Work task — Give an exact copy of the line that has "has chroma component</div><div" and of every line below it, through the last, with nothing else.
*** Begin section ***
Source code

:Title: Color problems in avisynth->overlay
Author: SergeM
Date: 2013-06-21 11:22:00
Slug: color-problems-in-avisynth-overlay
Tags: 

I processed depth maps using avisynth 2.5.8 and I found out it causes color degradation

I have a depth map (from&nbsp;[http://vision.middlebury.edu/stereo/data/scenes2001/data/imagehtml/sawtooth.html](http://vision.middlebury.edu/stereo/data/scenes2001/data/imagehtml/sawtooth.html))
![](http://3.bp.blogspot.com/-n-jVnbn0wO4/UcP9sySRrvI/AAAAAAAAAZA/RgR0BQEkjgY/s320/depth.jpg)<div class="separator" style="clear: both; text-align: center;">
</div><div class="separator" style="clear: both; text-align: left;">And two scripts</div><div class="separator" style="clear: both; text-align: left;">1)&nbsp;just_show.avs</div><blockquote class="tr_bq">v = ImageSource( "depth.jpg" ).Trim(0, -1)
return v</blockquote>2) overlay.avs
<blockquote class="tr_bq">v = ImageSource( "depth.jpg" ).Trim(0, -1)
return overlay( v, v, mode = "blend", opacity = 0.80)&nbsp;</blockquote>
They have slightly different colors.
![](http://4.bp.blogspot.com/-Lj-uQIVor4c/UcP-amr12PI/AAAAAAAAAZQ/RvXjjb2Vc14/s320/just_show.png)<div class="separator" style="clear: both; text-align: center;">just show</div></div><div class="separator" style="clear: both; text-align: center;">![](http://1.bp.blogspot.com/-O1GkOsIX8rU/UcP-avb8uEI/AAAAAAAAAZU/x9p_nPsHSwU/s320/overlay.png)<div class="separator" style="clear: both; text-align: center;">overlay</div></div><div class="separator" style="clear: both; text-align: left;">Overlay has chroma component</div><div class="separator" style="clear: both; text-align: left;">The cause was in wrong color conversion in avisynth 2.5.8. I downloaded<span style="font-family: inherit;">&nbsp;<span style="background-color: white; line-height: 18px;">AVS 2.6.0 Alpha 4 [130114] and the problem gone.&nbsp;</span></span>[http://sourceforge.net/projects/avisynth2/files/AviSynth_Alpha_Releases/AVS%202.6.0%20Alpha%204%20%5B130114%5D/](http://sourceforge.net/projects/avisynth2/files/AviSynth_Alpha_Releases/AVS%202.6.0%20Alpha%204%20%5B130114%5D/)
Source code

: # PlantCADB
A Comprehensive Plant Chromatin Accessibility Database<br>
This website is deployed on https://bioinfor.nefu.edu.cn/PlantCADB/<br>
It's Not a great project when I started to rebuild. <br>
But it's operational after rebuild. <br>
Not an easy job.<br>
*** End section ***
Solution —
![](http://4.bp.blogspot.com/-Lj-uQIVor4c/UcP-amr12PI/AAAAAAAAAZQ/RvXjjb2Vc14/s320/just_show.png)<div class="separator" style="clear: both; text-align: center;">just show</div></div><div class="separator" style="clear: both; text-align: center;">![](http://1.bp.blogspot.com/-O1GkOsIX8rU/UcP-avb8uEI/AAAAAAAAAZU/x9p_nPsHSwU/s320/overlay.png)<div class="separator" style="clear: both; text-align: center;">overlay</div></div><div class="separator" style="clear: both; text-align: left;">Overlay has chroma component</div><div class="separator" style="clear: both; text-align: left;">The cause was in wrong color conversion in avisynth 2.5.8. I downloaded<span style="font-family: inherit;">&nbsp;<span style="background-color: white; line-height: 18px;">AVS 2.6.0 Alpha 4 [130114] and the problem gone.&nbsp;</span></span>[http://sourceforge.net/projects/avisynth2/files/AviSynth_Alpha_Releases/AVS%202.6.0%20Alpha%204%20%5B130114%5D/](http://sourceforge.net/projects/avisynth2/files/AviSynth_Alpha_Releases/AVS%202.6.0%20Alpha%204%20%5B130114%5D/)
Source code

: # PlantCADB
A Comprehensive Plant Chromatin Accessibility Database<br>
This website is deployed on https://bioinfor.nefu.edu.cn/PlantCADB/<br>
It's Not a great project when I started to rebuild. <br>
But it's operational after rebuild. <br>
Not an easy job.<br>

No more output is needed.